Document images with source code
=======
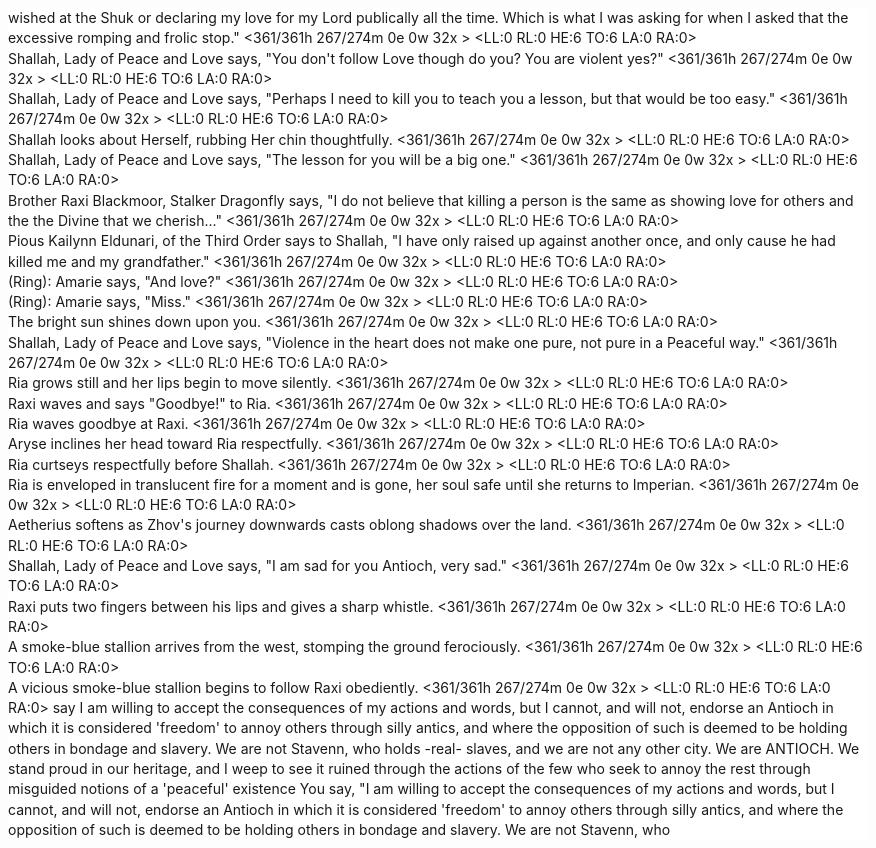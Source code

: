 wished at the Shuk or declaring my love for my Lord publically all the time. 
Which is what I was asking for when I asked that the excessive romping and 
frolic stop."
<361/361h 267/274m 0e 0w 32x <ebpp> <tb> <bs>> <LL:0 RL:0 HE:6 TO:6 LA:0 RA:0>  
Shallah, Lady of Peace and Love says, "You don't follow Love though do you? You
are violent yes?"
<361/361h 267/274m 0e 0w 32x <ebpp> <tb> <bs>> <LL:0 RL:0 HE:6 TO:6 LA:0 RA:0>  
Shallah, Lady of Peace and Love says, "Perhaps I need to kill you to teach you 
a lesson, but that would be too easy."
<361/361h 267/274m 0e 0w 32x <ebpp> <tb> <bs>> <LL:0 RL:0 HE:6 TO:6 LA:0 RA:0>  
Shallah looks about Herself, rubbing Her chin thoughtfully.
<361/361h 267/274m 0e 0w 32x <ebpp> <tb> <bs>> <LL:0 RL:0 HE:6 TO:6 LA:0 RA:0>  
Shallah, Lady of Peace and Love says, "The lesson for you will be a big one."
<361/361h 267/274m 0e 0w 32x <ebpp> <tb> <bs>> <LL:0 RL:0 HE:6 TO:6 LA:0 RA:0>  
Brother Raxi Blackmoor, Stalker Dragonfly says, "I do not believe that killing 
a person is the same as showing love for others and the the Divine that we 
cherish..."
<361/361h 267/274m 0e 0w 32x <ebpp> <tb> <bs>> <LL:0 RL:0 HE:6 TO:6 LA:0 RA:0>  
Pious Kailynn Eldunari, of the Third Order says to Shallah, "I have only raised
up against another once, and only cause he had killed me and my grandfather."
<361/361h 267/274m 0e 0w 32x <ebpp> <tb> <bs>> <LL:0 RL:0 HE:6 TO:6 LA:0 RA:0>  
(Ring): Amarie says, "And love?"
<361/361h 267/274m 0e 0w 32x <ebpp> <tb> <bs>> <LL:0 RL:0 HE:6 TO:6 LA:0 RA:0>  
(Ring): Amarie says, "Miss."
<361/361h 267/274m 0e 0w 32x <ebpp> <tb> <bs>> <LL:0 RL:0 HE:6 TO:6 LA:0 RA:0>  
The bright sun shines down upon you.
<361/361h 267/274m 0e 0w 32x <ebpp> <tb> <bs>> <LL:0 RL:0 HE:6 TO:6 LA:0 RA:0>  
Shallah, Lady of Peace and Love says, "Violence in the heart does not make one 
pure, not pure in a Peaceful way."
<361/361h 267/274m 0e 0w 32x <ebpp> <tb> <bs>> <LL:0 RL:0 HE:6 TO:6 LA:0 RA:0>  
Ria grows still and her lips begin to move silently.
<361/361h 267/274m 0e 0w 32x <ebpp> <tb> <bs>> <LL:0 RL:0 HE:6 TO:6 LA:0 RA:0>  
Raxi waves and says "Goodbye!" to Ria.
<361/361h 267/274m 0e 0w 32x <ebpp> <tb> <bs>> <LL:0 RL:0 HE:6 TO:6 LA:0 RA:0>  
Ria waves goodbye at Raxi.
<361/361h 267/274m 0e 0w 32x <ebpp> <tb> <bs>> <LL:0 RL:0 HE:6 TO:6 LA:0 RA:0>  
Aryse inclines her head toward Ria respectfully.
<361/361h 267/274m 0e 0w 32x <ebpp> <tb> <bs>> <LL:0 RL:0 HE:6 TO:6 LA:0 RA:0>  
Ria curtseys respectfully before Shallah.
<361/361h 267/274m 0e 0w 32x <ebpp> <tb> <bs>> <LL:0 RL:0 HE:6 TO:6 LA:0 RA:0>  
Ria is enveloped in translucent fire for a moment and is gone, her soul safe 
until she returns to Imperian.
<361/361h 267/274m 0e 0w 32x <ebpp> <tb> <bs>> <LL:0 RL:0 HE:6 TO:6 LA:0 RA:0>  
Aetherius softens as Zhov's journey downwards casts oblong shadows over the 
land.
<361/361h 267/274m 0e 0w 32x <ebpp> <tb> <bs>> <LL:0 RL:0 HE:6 TO:6 LA:0 RA:0>  
Shallah, Lady of Peace and Love says, "I am sad for you Antioch, very sad."
<361/361h 267/274m 0e 0w 32x <ebpp> <tb> <bs>> <LL:0 RL:0 HE:6 TO:6 LA:0 RA:0>  
Raxi puts two fingers between his lips and gives a sharp whistle.
<361/361h 267/274m 0e 0w 32x <ebpp> <tb> <bs>> <LL:0 RL:0 HE:6 TO:6 LA:0 RA:0>  
A smoke-blue stallion arrives from the west, stomping the ground ferociously.
<361/361h 267/274m 0e 0w 32x <ebpp> <tb> <bs>> <LL:0 RL:0 HE:6 TO:6 LA:0 RA:0>  
A vicious smoke-blue stallion begins to follow Raxi obediently.
<361/361h 267/274m 0e 0w 32x <ebpp> <tb> <bs>> <LL:0 RL:0 HE:6 TO:6 LA:0 RA:0>  say I am willing to accept the consequences of my actions and words, but I cannot, and will not, endorse an Antioch in which it is considered 'freedom' to annoy others through silly antics, and where the opposition of such is deemed to be holding others in bondage and slavery. We are not Stavenn, who holds -real- slaves, and we are not any other city. We are ANTIOCH. We stand proud in our heritage, and I weep to see it ruined through the actions of the few who seek to annoy the rest through misguided notions of a 'peaceful' existence
You say, "I am willing to accept the consequences of my actions and words, but 
I cannot, and will not, endorse an Antioch in which it is considered 'freedom' 
to annoy others through silly antics, and where the opposition of such is 
deemed to be holding others in bondage and slavery. We are not Stavenn, who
=======
§ WHAT YOU NEED TO DO
The word to find is "stallion". Copy every line of the data that holds it.

§ ANSWER TO THE EXERCISE
A smoke-blue stallion arrives from the west, stomping the ground ferociously.
A vicious smoke-blue stallion begins to follow Raxi obediently.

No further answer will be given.